Jésus est à Capharnaüm. Marie Salomé et Marie d'Alphée sont présentes : elles préparent la cuisine. Après les avoir saluées, la mère de Jacques et de Jude lui apprend que Simon, un autre de ses fils, est venu. Elle en est contente, mais elle ne sera vraiment heureuse que quand toute sa famille sera à Jésus. Le Seigneur lui assure alors que cela arrivera, puis il va trouver sa Mère.

En y allant, il rencontre Simon d'Alphée, Alphée, fils de Sarah, Joseph d'Emmaüs et le berger Isaac. Le groupe discute un peu et le Sauveur confie qu'il a trois nouveaux disciples à Isaac. Puis ils vont manger, et c'est durant le repas qu'arrive Elie, le pharisien de Capharnaüm.

Ce dernier a de nombreux présents pour le Christ, pour le remercier du miracle pour son petit-fils. Jésus accepte et il entend également son cousin Simon lui annoncer qu'il va le suivre. Mais une fois le pharisien parti, il va s'isoler et Matthieu le rejoint pour lui tenir compagnie. Le futur évangéliste remarque que son Seigneur n'a pas l'air heureux, et celui-ci lui révèle alors que les conversions d'Elie et de Simon sont tout humaines, là où celle du percepteur d'impôt était complète et sincère.

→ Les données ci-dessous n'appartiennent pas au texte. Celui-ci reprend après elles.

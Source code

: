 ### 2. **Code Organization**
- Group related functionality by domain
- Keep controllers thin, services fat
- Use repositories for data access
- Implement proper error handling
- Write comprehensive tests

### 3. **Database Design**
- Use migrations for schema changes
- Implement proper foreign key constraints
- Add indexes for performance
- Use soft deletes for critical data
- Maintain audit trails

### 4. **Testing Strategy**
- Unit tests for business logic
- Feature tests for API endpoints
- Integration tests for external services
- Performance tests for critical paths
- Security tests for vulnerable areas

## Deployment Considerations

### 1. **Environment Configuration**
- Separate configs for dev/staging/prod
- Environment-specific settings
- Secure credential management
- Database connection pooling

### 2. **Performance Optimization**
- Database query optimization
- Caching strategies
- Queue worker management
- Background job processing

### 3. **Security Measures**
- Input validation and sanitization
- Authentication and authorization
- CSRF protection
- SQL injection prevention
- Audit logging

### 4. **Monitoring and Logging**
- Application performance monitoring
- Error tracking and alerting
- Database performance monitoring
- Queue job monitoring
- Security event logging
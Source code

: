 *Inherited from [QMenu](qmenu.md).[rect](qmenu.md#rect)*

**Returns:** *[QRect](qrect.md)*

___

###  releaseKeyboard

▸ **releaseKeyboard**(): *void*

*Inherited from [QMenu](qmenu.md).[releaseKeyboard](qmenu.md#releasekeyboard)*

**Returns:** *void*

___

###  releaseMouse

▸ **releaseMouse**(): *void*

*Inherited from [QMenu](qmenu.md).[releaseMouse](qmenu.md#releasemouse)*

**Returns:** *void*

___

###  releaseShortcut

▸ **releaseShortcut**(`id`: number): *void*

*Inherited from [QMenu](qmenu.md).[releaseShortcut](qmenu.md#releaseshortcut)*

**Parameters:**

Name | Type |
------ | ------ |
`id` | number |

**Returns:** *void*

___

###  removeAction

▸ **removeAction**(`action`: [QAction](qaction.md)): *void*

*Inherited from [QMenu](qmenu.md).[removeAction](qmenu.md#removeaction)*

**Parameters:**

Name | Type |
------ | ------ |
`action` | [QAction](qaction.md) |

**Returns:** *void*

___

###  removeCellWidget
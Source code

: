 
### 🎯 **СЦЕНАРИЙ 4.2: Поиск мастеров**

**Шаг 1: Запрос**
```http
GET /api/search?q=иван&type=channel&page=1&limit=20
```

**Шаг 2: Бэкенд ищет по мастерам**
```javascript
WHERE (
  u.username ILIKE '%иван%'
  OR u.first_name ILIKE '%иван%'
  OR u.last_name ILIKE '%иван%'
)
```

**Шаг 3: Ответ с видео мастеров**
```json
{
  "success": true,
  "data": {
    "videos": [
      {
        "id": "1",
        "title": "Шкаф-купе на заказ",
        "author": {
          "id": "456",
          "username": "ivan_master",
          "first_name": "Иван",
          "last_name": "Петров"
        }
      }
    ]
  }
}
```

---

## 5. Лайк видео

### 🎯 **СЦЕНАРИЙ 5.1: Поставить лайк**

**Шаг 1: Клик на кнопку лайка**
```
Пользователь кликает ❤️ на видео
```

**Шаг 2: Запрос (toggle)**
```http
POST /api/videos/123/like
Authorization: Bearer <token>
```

Passé ce matin, Elie redeviendra Elie, et Simon restera toujours habité par son humanité.

Le Maître invite alors son apôtre à rester près de lui, et quand son disciple lui affirme qu'il ne sait pas parler et qu'il craint ne jamais être capable de parler du Messie, Jésus le réconforte et lui affirme que le publicain est un "pauvre homme qui, grâce à sa volonté, devient l’homme, l’homme juste rêvé par Dieu." Il saura donc guider les âmes et le Sauveur lui demande de pouvoir s'appuyer sur lui, et de le consoler, car ne pas être compris est une de ses grandes amertumes.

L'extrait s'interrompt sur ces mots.